Data for the task:
=== Section Start ===

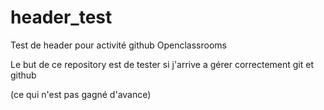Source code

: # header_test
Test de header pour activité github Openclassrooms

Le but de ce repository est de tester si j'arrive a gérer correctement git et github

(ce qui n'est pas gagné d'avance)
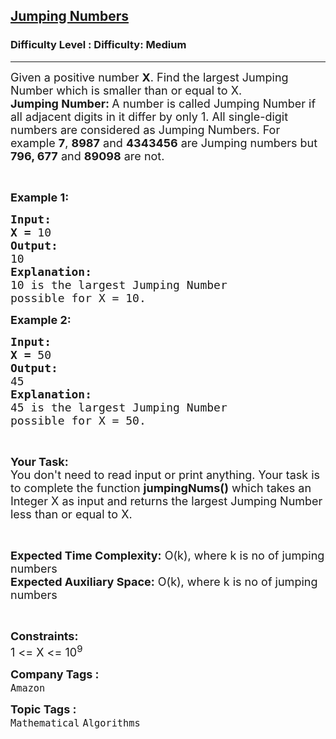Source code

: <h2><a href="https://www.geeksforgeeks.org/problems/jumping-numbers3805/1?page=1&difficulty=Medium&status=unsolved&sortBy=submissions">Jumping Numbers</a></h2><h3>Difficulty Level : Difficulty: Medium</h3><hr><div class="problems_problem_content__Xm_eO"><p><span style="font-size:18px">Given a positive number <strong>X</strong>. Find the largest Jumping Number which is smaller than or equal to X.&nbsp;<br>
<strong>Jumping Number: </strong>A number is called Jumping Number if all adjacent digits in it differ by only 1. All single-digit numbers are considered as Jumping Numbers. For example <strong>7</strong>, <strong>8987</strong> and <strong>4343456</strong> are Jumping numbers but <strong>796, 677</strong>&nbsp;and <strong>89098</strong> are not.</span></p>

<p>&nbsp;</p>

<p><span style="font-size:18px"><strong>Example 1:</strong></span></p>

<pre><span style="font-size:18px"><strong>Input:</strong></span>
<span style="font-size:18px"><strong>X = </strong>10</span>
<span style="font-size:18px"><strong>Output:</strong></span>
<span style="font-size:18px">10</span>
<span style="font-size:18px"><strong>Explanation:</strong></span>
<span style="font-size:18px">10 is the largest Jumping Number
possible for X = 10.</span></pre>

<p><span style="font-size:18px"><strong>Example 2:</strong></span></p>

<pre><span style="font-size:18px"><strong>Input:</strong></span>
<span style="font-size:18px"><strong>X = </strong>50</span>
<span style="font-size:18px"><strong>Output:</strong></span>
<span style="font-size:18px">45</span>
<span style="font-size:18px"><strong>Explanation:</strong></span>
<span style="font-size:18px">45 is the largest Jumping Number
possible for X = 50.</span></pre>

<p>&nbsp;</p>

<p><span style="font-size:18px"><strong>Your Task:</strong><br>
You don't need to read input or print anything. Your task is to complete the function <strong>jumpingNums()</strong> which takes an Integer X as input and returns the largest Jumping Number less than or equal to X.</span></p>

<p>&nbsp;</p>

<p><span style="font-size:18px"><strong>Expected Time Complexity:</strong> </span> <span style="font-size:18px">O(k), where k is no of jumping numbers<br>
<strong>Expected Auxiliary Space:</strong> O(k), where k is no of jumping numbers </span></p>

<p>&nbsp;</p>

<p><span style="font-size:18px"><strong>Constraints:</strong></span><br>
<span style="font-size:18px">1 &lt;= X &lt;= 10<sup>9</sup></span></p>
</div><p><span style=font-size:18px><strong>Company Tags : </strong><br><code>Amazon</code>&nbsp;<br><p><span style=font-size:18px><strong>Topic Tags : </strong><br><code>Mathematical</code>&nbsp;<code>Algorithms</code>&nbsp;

=== Section End ===
=== Section Start ===

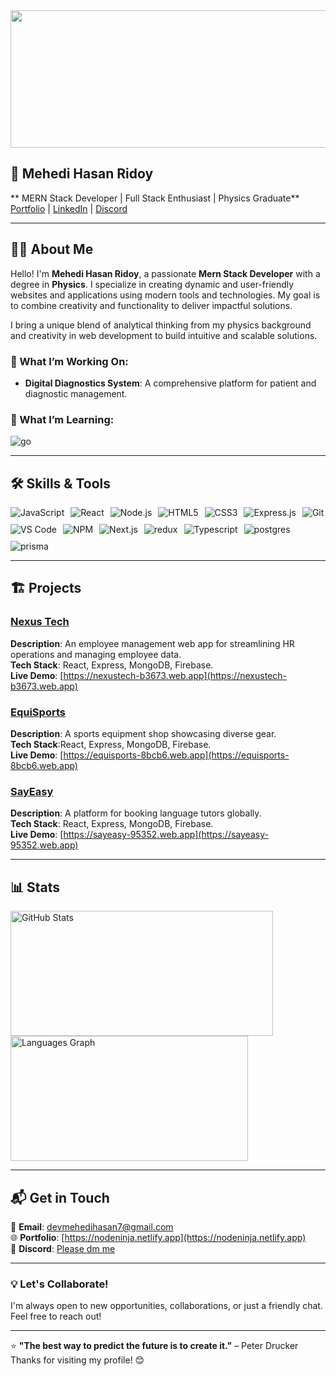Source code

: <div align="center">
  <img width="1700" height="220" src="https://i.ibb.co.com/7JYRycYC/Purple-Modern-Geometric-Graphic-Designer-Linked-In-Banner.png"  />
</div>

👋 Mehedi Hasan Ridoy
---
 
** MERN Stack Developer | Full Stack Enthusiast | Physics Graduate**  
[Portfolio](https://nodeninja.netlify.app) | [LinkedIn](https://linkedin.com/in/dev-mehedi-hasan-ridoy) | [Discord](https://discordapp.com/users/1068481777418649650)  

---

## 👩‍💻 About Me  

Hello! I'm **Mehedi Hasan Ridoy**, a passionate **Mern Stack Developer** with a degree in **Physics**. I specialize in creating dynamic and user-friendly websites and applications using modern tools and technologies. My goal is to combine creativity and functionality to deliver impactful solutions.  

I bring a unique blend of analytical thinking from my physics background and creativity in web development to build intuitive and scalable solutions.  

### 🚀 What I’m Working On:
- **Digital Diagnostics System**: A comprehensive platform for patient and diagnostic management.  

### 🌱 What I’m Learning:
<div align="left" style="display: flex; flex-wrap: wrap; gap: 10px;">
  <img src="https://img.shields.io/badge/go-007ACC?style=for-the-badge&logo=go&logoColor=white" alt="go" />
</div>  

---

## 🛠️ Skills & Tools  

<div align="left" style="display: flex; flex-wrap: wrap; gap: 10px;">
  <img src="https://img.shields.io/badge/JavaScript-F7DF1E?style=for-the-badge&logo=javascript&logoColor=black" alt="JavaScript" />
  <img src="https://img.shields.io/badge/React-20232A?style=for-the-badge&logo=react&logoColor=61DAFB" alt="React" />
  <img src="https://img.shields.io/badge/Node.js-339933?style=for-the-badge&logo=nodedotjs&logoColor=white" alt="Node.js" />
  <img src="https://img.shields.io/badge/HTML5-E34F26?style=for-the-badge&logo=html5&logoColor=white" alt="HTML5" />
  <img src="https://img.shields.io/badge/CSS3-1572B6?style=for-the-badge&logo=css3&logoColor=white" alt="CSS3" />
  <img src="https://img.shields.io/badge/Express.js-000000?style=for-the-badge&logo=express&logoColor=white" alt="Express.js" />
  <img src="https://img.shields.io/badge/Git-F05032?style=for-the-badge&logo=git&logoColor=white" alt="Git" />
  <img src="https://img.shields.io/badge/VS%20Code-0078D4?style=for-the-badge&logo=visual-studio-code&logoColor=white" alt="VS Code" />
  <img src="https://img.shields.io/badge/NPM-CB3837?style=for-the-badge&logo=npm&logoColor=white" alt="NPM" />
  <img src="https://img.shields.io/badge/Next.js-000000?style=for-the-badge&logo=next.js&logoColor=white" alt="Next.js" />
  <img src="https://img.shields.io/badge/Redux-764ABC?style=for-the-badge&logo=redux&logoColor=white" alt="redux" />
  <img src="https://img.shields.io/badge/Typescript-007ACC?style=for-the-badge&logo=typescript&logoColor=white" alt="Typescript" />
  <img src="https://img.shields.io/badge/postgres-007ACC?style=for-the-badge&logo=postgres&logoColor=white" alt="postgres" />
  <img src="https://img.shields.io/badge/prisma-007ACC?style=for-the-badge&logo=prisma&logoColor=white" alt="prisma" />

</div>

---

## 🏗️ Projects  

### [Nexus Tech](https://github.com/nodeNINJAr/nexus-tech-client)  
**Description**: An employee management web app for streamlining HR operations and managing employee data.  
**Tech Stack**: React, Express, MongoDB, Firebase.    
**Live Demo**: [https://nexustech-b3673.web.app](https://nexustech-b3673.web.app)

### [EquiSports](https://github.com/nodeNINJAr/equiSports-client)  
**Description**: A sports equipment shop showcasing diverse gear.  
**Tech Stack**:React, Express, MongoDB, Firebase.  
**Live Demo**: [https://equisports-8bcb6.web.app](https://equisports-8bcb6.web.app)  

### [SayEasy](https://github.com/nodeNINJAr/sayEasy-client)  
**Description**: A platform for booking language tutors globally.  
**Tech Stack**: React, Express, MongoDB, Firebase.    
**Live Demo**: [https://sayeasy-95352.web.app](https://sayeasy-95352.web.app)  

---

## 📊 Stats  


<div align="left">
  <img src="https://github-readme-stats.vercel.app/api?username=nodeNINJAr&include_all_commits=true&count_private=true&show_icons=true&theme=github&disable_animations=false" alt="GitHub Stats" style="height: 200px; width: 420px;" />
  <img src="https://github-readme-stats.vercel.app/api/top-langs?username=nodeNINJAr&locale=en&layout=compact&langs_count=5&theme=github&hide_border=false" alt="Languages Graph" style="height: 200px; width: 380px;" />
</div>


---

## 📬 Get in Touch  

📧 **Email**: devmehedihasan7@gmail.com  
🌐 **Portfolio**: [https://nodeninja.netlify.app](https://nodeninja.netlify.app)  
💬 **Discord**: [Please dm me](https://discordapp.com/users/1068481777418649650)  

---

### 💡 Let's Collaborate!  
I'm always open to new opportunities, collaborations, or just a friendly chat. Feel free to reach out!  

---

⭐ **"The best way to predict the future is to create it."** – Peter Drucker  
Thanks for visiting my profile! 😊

=== Section End ===

Work instructions: Count every line in the data that contains the word "Description", then give that count and nothing else.

Expected answer: 3